To an outsider, the episode looks like a colossal security failure, as if the head of the FBI personally greeted one of Osama bin Laden’s lieutenants at a garden party. But it is just this highly personalized form of politics that the Saudi royals have adopted with defecting al-Qaeda’s members. Indeed, this policy, even with its risks, partly explains al-Qaeda’s defeat in Saudi Arabia. Highly personalized politics form part of what might be called Saudi Arabia’s theater of state, which keeps the royals firmly in power.
Since 2003, the prince has been in charge of a successful campaign against violent Islamism in the Kingdom. In terms of armed security action, he has developed a strong domestic intelligence and police service that is both efficient and brutal in its tactics. At the same time, the prince has cannily used deeply rooted cultural and religions norms to pressure al-Qaeda’s recruits to give up violence.
For example, he offers significant financial inducements to individual jihadis, as well as their families, in return for political obedience. In effect, by not accepting Saudi largesse the militant will be keeping food off his own family’s table — a powerful restraint in a culture and religion in which parents are highly regarded and respected.

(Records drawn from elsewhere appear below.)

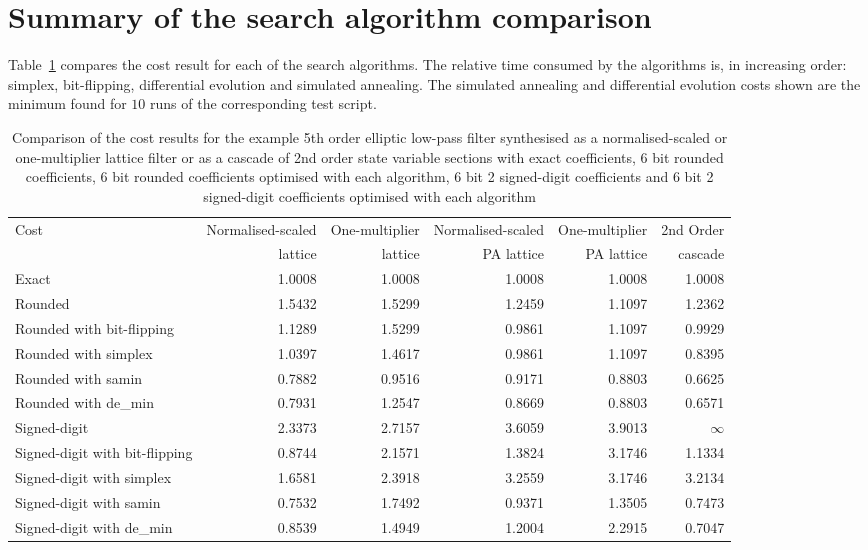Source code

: \documentclass[a4paper,twoside,10pt,english]{report}
\begin{document}
\section{Summary of the search algorithm comparison}
Table~\ref{tab:search-algorithm-cost-summary} compares the cost result for
each of the search algorithms. The relative time consumed by the algorithms 
is, in increasing order: simplex, bit-flipping, differential evolution and
simulated annealing. The simulated annealing and differential evolution costs 
shown are the minimum found for $10$ runs of the corresponding test script.
\begin{table}[!hb]
\centering
\begin{threeparttable}
\begin{tabular}{lrrrrr} \toprule
Cost&Normalised-scaled&One-multiplier&Normalised-scaled&One-multiplier&2nd Order\\
&lattice&lattice&PA lattice&PA lattice& cascade\\
\midrule
Exact                          & 1.0008 & 1.0008 & 1.0008 & 1.0008 & 1.0008 \\
Rounded                        & 1.5432 & 1.5299 & 1.2459 & 1.1097 & 1.2362 \\
Rounded with bit-flipping      & 1.1289 & 1.5299 & 0.9861 & 1.1097 & 0.9929 \\
Rounded with simplex           & 1.0397 & 1.4617 & 0.9861 & 1.1097 & 0.8395 \\
Rounded with samin             & 0.7882 & 0.9516 & 0.9171 & 0.8803 & 0.6625 \\
Rounded with de\_min           & 0.7931 & 1.2547 & 0.8669 & 0.8803 & 0.6571 \\
Signed-digit                   & 2.3373 & 2.7157 & 3.6059 & 3.9013 & $\infty$ \\
Signed-digit with bit-flipping & 0.8744 & 2.1571 & 1.3824 & 3.1746 & 1.1334 \\
Signed-digit with simplex      & 1.6581 & 2.3918 & 3.2559 & 3.1746 & 3.2134 \\
Signed-digit with samin        & 0.7532 & 1.7492 & 0.9371 & 1.3505 & 0.7473 \\ 
Signed-digit with de\_min      & 0.8539 & 1.4949 & 1.2004 & 2.2915 & 0.7047 \\ 
\bottomrule
\end{tabular}
\end{threeparttable}
\caption[Comparison of cost results for each algorithm]
{Comparison of the cost results for the example 5th order
elliptic low-pass filter synthesised as a normalised-scaled or one-multiplier 
lattice filter or as a cascade of 2nd order state variable sections with exact 
coefficients, 6 bit rounded coefficients, 6 bit rounded coefficients optimised 
with each algorithm, 6 bit 2 signed-digit coefficients and 6 bit 2 signed-digit
coefficients optimised with each algorithm}
\label{tab:search-algorithm-cost-summary}
\end{table}
\end{document}
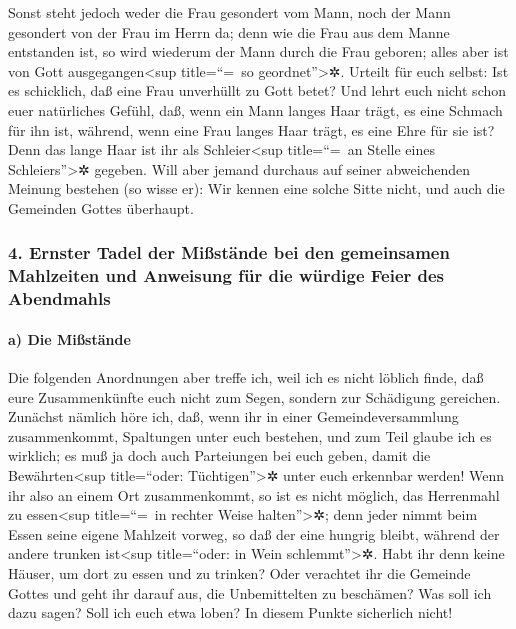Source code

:  Sonst steht jedoch weder die Frau gesondert vom Mann,
noch der Mann gesondert von der Frau im Herrn da;  denn
wie die Frau aus dem Manne entstanden ist, so wird wiederum der Mann
durch die Frau geboren; alles aber ist von Gott ausgegangen\textless sup
title=``=~so geordnet''\textgreater✲.  Urteilt für euch
selbst: Ist es schicklich, daß eine Frau unverhüllt zu Gott betet?
 Und lehrt euch nicht schon euer natürliches Gefühl, daß,
wenn ein Mann langes Haar trägt, es eine Schmach für ihn ist,
 während, wenn eine Frau langes Haar trägt, es eine Ehre
für sie ist? Denn das lange Haar ist ihr als Schleier\textless sup
title=``=~an Stelle eines Schleiers''\textgreater✲ gegeben.
 Will aber jemand durchaus auf seiner abweichenden
Meinung bestehen (so wisse er): Wir kennen eine solche Sitte nicht, und
auch die Gemeinden Gottes überhaupt.

\hypertarget{ernster-tadel-der-miuxdfstuxe4nde-bei-den-gemeinsamen-mahlzeiten-und-anweisung-fuxfcr-die-wuxfcrdige-feier-des-abendmahls}{%
\subsubsection{4. Ernster Tadel der Mißstände bei den gemeinsamen
Mahlzeiten und Anweisung für die würdige Feier des
Abendmahls}\label{ernster-tadel-der-miuxdfstuxe4nde-bei-den-gemeinsamen-mahlzeiten-und-anweisung-fuxfcr-die-wuxfcrdige-feier-des-abendmahls}}

\hypertarget{a-die-miuxdfstuxe4nde}{%
\paragraph{a) Die Mißstände}\label{a-die-miuxdfstuxe4nde}}

 Die folgenden Anordnungen aber treffe ich, weil ich es
nicht löblich finde, daß eure Zusammenkünfte euch nicht zum Segen,
sondern zur Schädigung gereichen.  Zunächst nämlich höre
ich, daß, wenn ihr in einer Gemeindeversammlung zusammenkommt,
Spaltungen unter euch bestehen, und zum Teil glaube ich es wirklich;
 es muß ja doch auch Parteiungen bei euch geben, damit
die Bewährten\textless sup title=``oder: Tüchtigen''\textgreater✲ unter
euch erkennbar werden!  Wenn ihr also an einem Ort
zusammenkommt, so ist es nicht möglich, das Herrenmahl zu
essen\textless sup title=``=~in rechter Weise halten''\textgreater✲;
 denn jeder nimmt beim Essen seine eigene Mahlzeit
vorweg, so daß der eine hungrig bleibt, während der andere trunken
ist\textless sup title=``oder: in Wein schlemmt''\textgreater✲.
 Habt ihr denn keine Häuser, um dort zu essen und zu
trinken? Oder verachtet ihr die Gemeinde Gottes und geht ihr darauf aus,
die Unbemittelten zu beschämen? Was soll ich dazu sagen? Soll ich euch
etwa loben? In diesem Punkte sicherlich nicht!

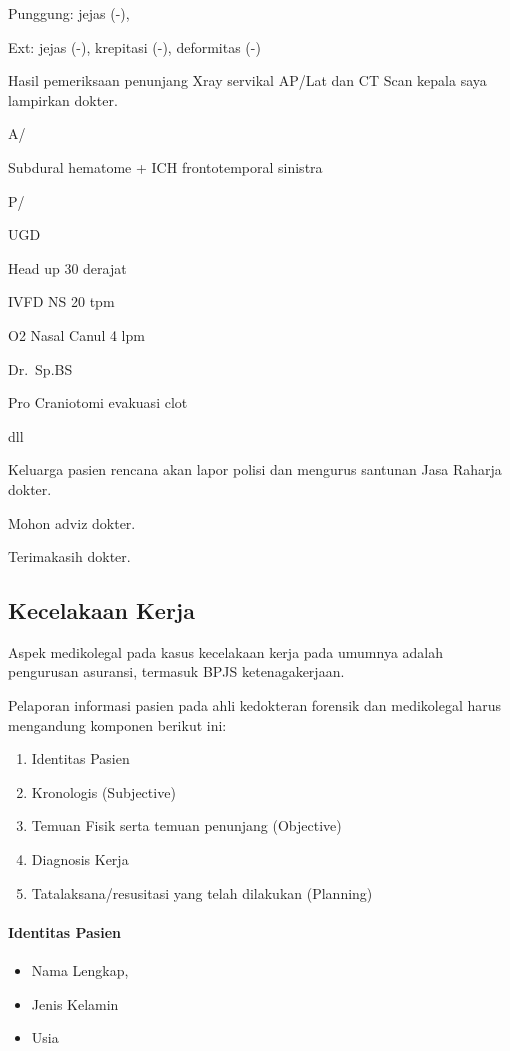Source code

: \documentclass[
]{book}
\begin{document}
Punggung: jejas (-),

Ext: jejas (-), krepitasi (-), deformitas (-)

Hasil pemeriksaan penunjang Xray servikal AP/Lat dan CT Scan kepala saya lampirkan dokter.

A/

Subdural hematome + ICH frontotemporal sinistra

P/

UGD

Head up 30 derajat

IVFD NS 20 tpm

O2 Nasal Canul 4 lpm

Dr.~Sp.BS

Pro Craniotomi evakuasi clot

dll

Keluarga pasien rencana akan lapor polisi dan mengurus santunan Jasa Raharja dokter.

Mohon adviz dokter.

Terimakasih dokter.

\hypertarget{kecelakaan-kerja}{%
\subsection{Kecelakaan Kerja}\label{kecelakaan-kerja}}

Aspek medikolegal pada kasus kecelakaan kerja pada umumnya adalah pengurusan asuransi, termasuk BPJS ketenagakerjaan.

Pelaporan informasi pasien pada ahli kedokteran forensik dan medikolegal harus mengandung komponen berikut ini:

\begin{enumerate}
\def\labelenumi{\arabic{enumi}.}
\item
  Identitas Pasien
\item
  Kronologis (Subjective)
\item
  Temuan Fisik serta temuan penunjang (Objective)
\item
  Diagnosis Kerja
\item
  Tatalaksana/resusitasi yang telah dilakukan (Planning)
\end{enumerate}

\hypertarget{identitas-pasien-2}{%
\paragraph{Identitas Pasien}\label{identitas-pasien-2}}

\begin{itemize}
\item
  Nama Lengkap,
\item
  Jenis Kelamin
\item
  Usia
\end{itemize}
\end{document}

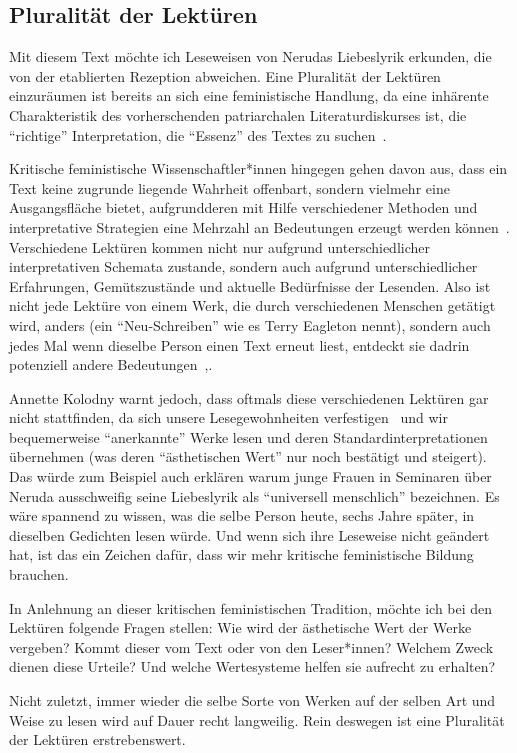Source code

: \subsection{Pluralität der Lektüren}

Mit diesem Text möchte ich Leseweisen von Nerudas Liebeslyrik erkunden, die von der etablierten Rezeption abweichen.
Eine Pluralität der Lektüren einzuräumen ist bereits an sich eine feministische Handlung,
da eine inhärente Charakteristik des vorherschenden patriarchalen Literaturdiskurses ist, die ``richtige'' Interpretation, die ``Essenz'' des Textes zu suchen~\cite{Kolodny1980}.

Kritische feministische Wissenschaftler*innen hingegen gehen davon aus, dass ein Text keine zugrunde liegende Wahrheit offenbart, sondern vielmehr eine Ausgangsfläche bietet, aufgrundderen mit Hilfe verschiedener Methoden und interpretative Strategien eine Mehrzahl an Bedeutungen erzeugt werden können~\cite{Beehler1988}.
Verschiedene Lektüren kommen nicht nur aufgrund unterschiedlicher interpretativen Schemata zustande, sondern auch aufgrund unterschiedlicher Erfahrungen, Gemütszustände und aktuelle Bedürfnisse der Lesenden.
Also ist nicht jede Lektüre von einem Werk, die durch verschiedenen Menschen getätigt wird, anders (ein ``Neu-Schreiben'' wie es Terry Eagleton nennt), sondern auch jedes Mal wenn dieselbe Person einen Text erneut liest, entdeckt sie dadrin potenziell andere Bedeutungen~\cite{Eagleton1997},\cite{Kolodny1980}.

Annette Kolodny warnt jedoch, dass oftmals diese verschiedenen Lektüren gar nicht stattfinden, da sich unsere Lesegewohnheiten verfestigen~\cite{Kolodny1980} und wir bequemerweise ``anerkannte'' Werke lesen und deren Standardinterpretationen übernehmen (was deren ``ästhetischen Wert'' nur noch bestätigt und steigert).
Das würde zum Beispiel auch erklären warum junge Frauen in Seminaren über Neruda ausschweifig seine Liebeslyrik als ``universell menschlich'' bezeichnen.
Es wäre spannend zu wissen, was die selbe Person heute, sechs Jahre später, in dieselben Gedichten lesen würde.
Und wenn sich ihre Leseweise nicht geändert hat, ist das ein Zeichen dafür, dass wir mehr kritische feministische Bildung brauchen.

In Anlehnung an dieser kritischen feministischen Tradition, möchte ich bei den Lektüren folgende Fragen stellen: Wie wird der ästhetische Wert der Werke vergeben? Kommt dieser vom Text oder von den Leser*innen? 
Welchem Zweck dienen diese Urteile?
Und welche Wertesysteme helfen sie aufrecht zu erhalten?

Nicht zuletzt, immer wieder die selbe Sorte von Werken auf der selben Art und Weise zu lesen wird auf Dauer recht langweilig. %
Rein deswegen ist eine Pluralität der Lektüren erstrebenswert.
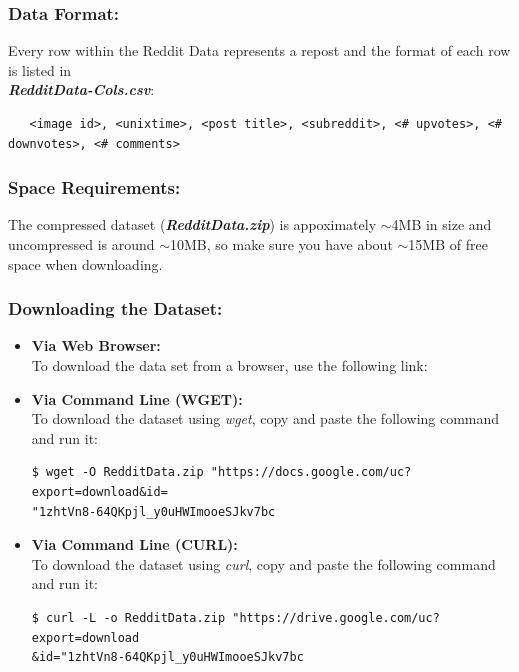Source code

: \documentclass{article}
\begin{document}
\subsubsection*{Data Format:}
Every row within the Reddit Data represents a repost and the format of each row is listed in \\ \textbf{\textit{RedditData-Cols.csv}}:
\small
\begin{verbatim}
   <image id>, <unixtime>, <post title>, <subreddit>, <# upvotes>, <# downvotes>, <# comments>
\end{verbatim}
\normalsize

\subsubsection*{Space Requirements:}
The compressed dataset (\textbf{\textit{RedditData.zip}}) is appoximately $\sim$4MB in size and uncompressed is around $\sim$10MB, so make sure you have about $\sim$15MB of free space when downloading.

\subsubsection*{Downloading the Dataset:}
\begin{itemize}
    \item \textbf{Via Web Browser:}\\
        To download the data set from a browser, use the following link:
        \begin{center}
        \href{https://drive.google.com/uc?export=download&id=1zhtVn8-64QKpjl_y0uHWImooeSJkv7bc}{\color{blue}{https://drive.google.com/uc?export=download\&id=1zhtVn8-64QKpjl\_y0uHWImooeSJkv7bc}}
        \end{center}
    \item \textbf{Via Command Line (WGET):}\\
        To download the dataset using \textit{wget}, copy and paste the following command and run it:
        \begin{commandline}\begin{verbatim}$ wget -O RedditData.zip "https://docs.google.com/uc?export=download&id=
"1zhtVn8-64QKpjl_y0uHWImooeSJkv7bc\end{verbatim}\end{commandline}
    \item \textbf{Via Command Line (CURL):}\\
        To download the dataset using \textit{curl}, copy and paste the following command and run it:
        \begin{commandline}\begin{verbatim}$ curl -L -o RedditData.zip "https://drive.google.com/uc?export=download
&id="1zhtVn8-64QKpjl_y0uHWImooeSJkv7bc\end{verbatim}\end{commandline}
\end{itemize}
\end{document}
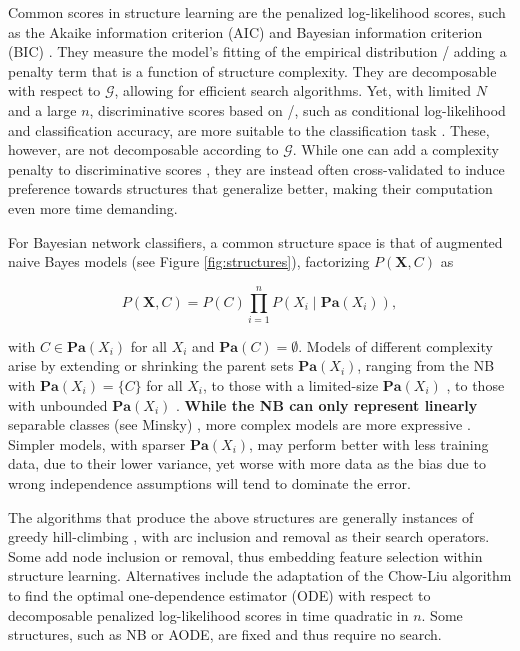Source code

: Common scores in structure learning are the penalized log-likelihood
scores, such as the Akaike information criterion (AIC) \citep{Akaike74}
and Bayesian information criterion (BIC) \citep{Schwarz1978}. They
measure the model's fitting of the empirical distribution \pcxemp/
adding a penalty term that is a function of structure complexity. They
are decomposable with respect to \(\mathcal{G}\), allowing for efficient
search algorithms. Yet, with limited \(N\) and a large \(n\),
discriminative scores based on \pcgx/, such as conditional
log-likelihood and classification accuracy, are more suitable to the
classification task \citep{Friedman1997}. These, however, are not
decomposable according to \(\mathcal{G}\). While one can add a
complexity penalty to discriminative scores
\citep[e.g.,][]{grossman2004}, they are instead often cross-validated to
induce preference towards structures that generalize better, making
their computation even more time demanding.

For Bayesian network classifiers, a common \citep[see][]{Bielza14}
structure space is that of augmented naive Bayes \citep{Friedman1997}
models (see Figure \ref{fig:structures}), factorizing
\(P(\mathbf{X}, C)\) as

\begin{equation}
P(\mathbf{X}, C) = P(C) \prod_{i=1}^{n} P(X_i \mid \mathbf{Pa}(X_i)), \label{eq:augnb}
\end{equation}

\noindent with \(C \in \mathbf{Pa}(X_i)\) for all \(X_i\) and
\(\mathbf{Pa}(C) = \emptyset\). Models of different complexity arise by
extending or shrinking the parent sets \(\mathbf{Pa}(X_i)\), ranging
from the NB \citep{Minsky1961} with \(\mathbf{Pa}(X_i) = \{C \}\) for
all \(X_i\), to those with a limited-size \(\mathbf{Pa}(X_i)\)
\citep{Friedman1997,Sahami1996}, to those with unbounded
\(\mathbf{Pa}(X_i)\) \citep{Pernkopf2003}. \textbf{While the NB can only
represent linearly} separable classes (see Minsky) \citep{jaeger2003},
more complex models are more expressive \citep{Varando2015jmlr}. Simpler
models, with sparser \(\mathbf{Pa}(X_i)\), may perform better with less
training data, due to their lower variance, yet worse with more data as
the bias due to wrong independence assumptions will tend to dominate the
error.

The algorithms that produce the above structures are generally instances
of greedy hill-climbing \citep{Keogh2002,Sahami1996}, with arc inclusion
and removal as their search operators. Some \citep[e.g.,][]{Pazzani1996}
add node inclusion or removal, thus embedding feature selection
\citep{Guyon2003} within structure learning. Alternatives include the
adaptation \citep{Friedman1997} of the Chow-Liu \citep{Chow1968}
algorithm to find the optimal one-dependence estimator (ODE) with
respect to decomposable penalized log-likelihood scores in time
quadratic in \(n\). Some structures, such as NB or AODE, are fixed and
thus require no search.

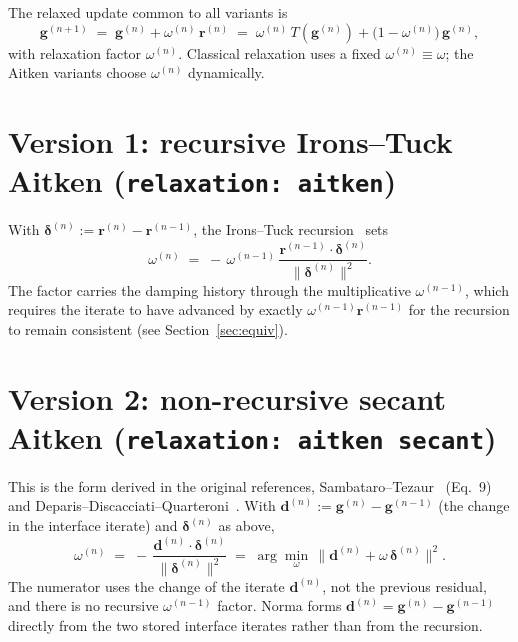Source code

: \documentclass[11pt]{article}
\begin{document}
The relaxed update common to all variants is
\begin{equation}
    \bm{g}^{(n+1)} \;=\; \bm{g}^{(n)} + \omega^{(n)} \, \bm{r}^{(n)}
    \;=\; \omega^{(n)} \, T\!\left(\bm{g}^{(n)}\right)
        + \bigl(1 - \omega^{(n)}\bigr)\,\bm{g}^{(n)} ,
    \label{eq:update}
\end{equation}
with relaxation factor $\omega^{(n)}$. Classical relaxation uses a fixed
$\omega^{(n)} \equiv \omega$; the Aitken variants choose $\omega^{(n)}$
dynamically.

\section{Version 1: recursive Irons--Tuck Aitken (\texttt{relaxation: aitken})}

With $\bm{\delta}^{(n)} := \bm{r}^{(n)} - \bm{r}^{(n-1)}$, the Irons--Tuck
recursion~\cite{IronsTuck} sets
\begin{equation}
    \omega^{(n)} \;=\;
    -\,\omega^{(n-1)}\,
    \frac{\bm{r}^{(n-1)} \cdot \bm{\delta}^{(n)}}
         {\bigl\lVert \bm{\delta}^{(n)} \bigr\rVert^{2}} .
    \label{eq:ironstuck}
\end{equation}
The factor carries the damping history through the multiplicative
$\omega^{(n-1)}$, which requires the iterate to have advanced by exactly
$\omega^{(n-1)}\bm{r}^{(n-1)}$ for the recursion to remain consistent (see
Section~\ref{sec:equiv}).

\section{Version 2: non-recursive secant Aitken (\texttt{relaxation: aitken secant})}

This is the form derived in the original references,
Sambataro--Tezaur~\cite{SambataroTezaur} (Eq.~9) and
Deparis--Discacciati--Quarteroni~\cite{Deparis}. With
$\bm{d}^{(n)} := \bm{g}^{(n)} - \bm{g}^{(n-1)}$ (the change in the interface
iterate) and $\bm{\delta}^{(n)}$ as above,
\begin{equation}
    \omega^{(n)} \;=\;
    -\,\frac{\bm{d}^{(n)} \cdot \bm{\delta}^{(n)}}
            {\bigl\lVert \bm{\delta}^{(n)} \bigr\rVert^{2}}
    \;=\; \arg\min_{\omega}\,
          \bigl\lVert \bm{d}^{(n)} + \omega\,\bm{\delta}^{(n)} \bigr\rVert^{2} .
    \label{eq:secant}
\end{equation}
The numerator uses the change of the iterate $\bm{d}^{(n)}$, not the previous
residual, and there is no recursive $\omega^{(n-1)}$ factor. Norma forms
$\bm{d}^{(n)} = \bm{g}^{(n)} - \bm{g}^{(n-1)}$ directly from the two stored
interface iterates rather than from the recursion.
\end{document}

Prince Muhammad has also established a rehabilitation program that seeks to de-program the jihadis from their radical beliefs through a course of study that teaches that Islam requires obedience to a Muslim ruler. Repentant jihadis are taught that violence undertaken by individuals — not by the legitimate ruler — is sinful and will be punished by God. These lessons do not rule out all violence, focusing instead on al-Qaeda’s justifications for its attacks and the forms that the violence takes. As such, both fighting without the ruler’s explicit permission and suicide bombing are unlawful.
Entry into the program often involves a personal audience with the Saudi prince, in a ceremony that emphasizes the paternalistic and personal nature of governance in the Kingdom, where all subjects are regarded as well-cared-for children of the royals.
Finally, Prince Muhammad has launched an Internet monitoring and disinformation campaign that keeps close tabs on jihadi Web sites and online forums. As a result, the Saudi security services have a feel for the pulse of jihadi debates, as well as for the radicals’ recruitment strategies.